No one, only the doctors and a man who came from the police to take photographs of them, had ever seen my scars. In my daydreams I imagined there was someone who would understand – someone who would look at them and not recoil, who would hear the story and instead of burying their face, averting their eyes, would say something sweet and sad and sympathetic. But of course I knew it would never happen, because I’d never ever get that far. Never. If I imagined taking off my clothes, if I pictured myself revealing the truth to someone, I’d get a sickening, rushing sensation in my inner ear that would weaken my knees and have me tugging frantically at whatever I happened to be wearing, wrapping it tightly round my stomach as if I could hide what was there.
I suppose there are some things you just have to be grown-up about. Sometimes you have to take a deep breath and say: ‘This is not something I can expect in my life.’ And if you say it enough times, it’s surprising – after a while it doesn’t even feel that horrible any more.
While I was in the bathroom, thinking about Fuyuki, the Russians had got dressed and now they were going down to the garden. They must have seen me out there and decided that if I could venture out so could they. Svetlana was dressed in only a tiny lime green bikini and a straw sun-hat, which she held on to her head with her free hand. When I was dried and dressed I stood in the upstairs gallery and watched her make he
r way through the undergrowth, her tanned limbs flashing through the leaves. Irina came behind in a bikini top, pink shorts, sweetheart sunglasses and a bright pink baseball hat, worn backwards so her neck was shaded. She’d shoved a packet of cigarettes into the strap of her bikini top. They both picked their way out through the undergrowth, squealing and bickering, and lifting their feet in their high heels like odd wading birds, coming blinking out into the sunshine. ‘Sun, sun!’ they chorused, adjusting their glasses and staring up at the sky.
I put my nose silently to the window and watched them rubbing on sun lotion, undoing packets of cherry KissMint chewing-gum and drinking beer out of frozen cans they’d bought from the machines on the street. Svetlana had fire-engine-red polish on her toes. I stared down at my white feet, wondering whether I had the courage to paint my nails. All of a sudden I had a hot, overwhelming feeling that made me shiver and rub my arms – it was something about wasted time and how lucky they were to be so comfortable in their skin.
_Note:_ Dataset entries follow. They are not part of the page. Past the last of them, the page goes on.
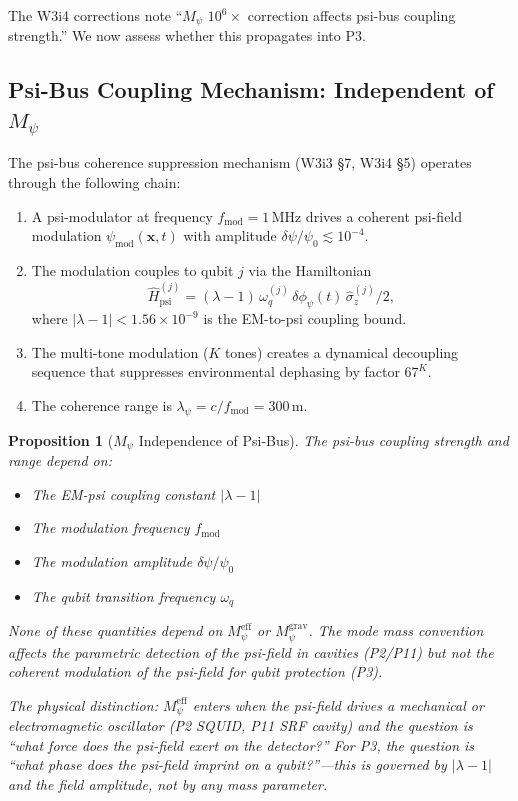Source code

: \documentclass[11pt]{article}
\newtheorem{proposition}[theorem]{Proposition}
\theoremstyle{definition}
\theoremstyle{remark}
\begin{document}
The W3i4 corrections note ``$M_\psi$ $10^6\times$ correction affects psi-bus
coupling strength.''  We now assess whether this propagates into P3.

\subsection{Psi-Bus Coupling Mechanism: Independent of $M_\psi$}
\label{sec:coupling-mechanism}

The psi-bus coherence suppression mechanism (W3i3 \S7, W3i4 \S5) operates
through the following chain:

\begin{enumerate}
  \item A psi-modulator at frequency $f_{\mathrm{mod}} = 1$\,MHz drives a
    coherent psi-field modulation $\psi_{\mathrm{mod}}(\mathbf{x}, t)$ with
    amplitude $\delta\psi/\psi_0 \lesssim 10^{-4}$.

  \item The modulation couples to qubit $j$ via the Hamiltonian
    \begin{equation}
      \hat{H}_{\mathrm{psi}}^{(j)} = (\lambda-1)\,\omega_q^{(j)}\,
      \delta\phi_\psi(t)\,\hat{\sigma}_z^{(j)}/2,
      \label{eq:psi-qubit-hamiltonian}
    \end{equation}
    where $|\lambda - 1| < 1.56\times10^{-9}$ is the EM-to-psi coupling bound.

  \item The multi-tone modulation ($K$ tones) creates a dynamical decoupling
    sequence that suppresses environmental dephasing by factor $67^K$.

  \item The coherence range is $\lambda_\psi = c/f_{\mathrm{mod}} = 300$\,m.
\end{enumerate}

\begin{proposition}[$M_\psi$ Independence of Psi-Bus]
\label{prop:mpsi-independent}
The psi-bus coupling strength and range depend on:
\begin{itemize}
  \item The EM-psi coupling constant $|\lambda - 1|$
  \item The modulation frequency $f_{\mathrm{mod}}$
  \item The modulation amplitude $\delta\psi/\psi_0$
  \item The qubit transition frequency $\omega_q$
\end{itemize}
None of these quantities depend on $M_\psi^{\mathrm{eff}}$ or
$M_\psi^{\mathrm{grav}}$.  The mode mass convention affects the
\emph{parametric detection} of the psi-field in cavities (P2/P11)
but not the \emph{coherent modulation} of the psi-field for qubit
protection (P3).

The physical distinction: $M_\psi^{\mathrm{eff}}$ enters when the
psi-field drives a mechanical or electromagnetic oscillator (P2 SQUID,
P11 SRF cavity) and the question is ``what force does the psi-field
exert on the detector?''  For P3, the question is ``what phase does the
psi-field imprint on a qubit?''---this is governed by $|\lambda-1|$
and the field amplitude, not by any mass parameter.
\end{proposition}
\end{document}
To move and stretch and be at home in the sun, nobody accusing them of madness.
And right there and then I made up my mind. As long as I was dressed, as long as my stomach was covered, there was nothing, no physical mark, that gave it away. If you didn’t know, and no one here in Tokyo did, you’d look at me and say I was normal. I could be as ‘sexy’ as anyone else.
20
I couldn’t stop thinking about Fuyuki. Every time the lift bell rang and the hostesses swivelled round to yell in unison across the club, ‘Irasshaimase! Welcome!’ I’d sit forward on the edge of my seat, my pulse leaping, thinking I might see his wheelchair gliding across the floor. But he didn’t come into the club that night, or the next.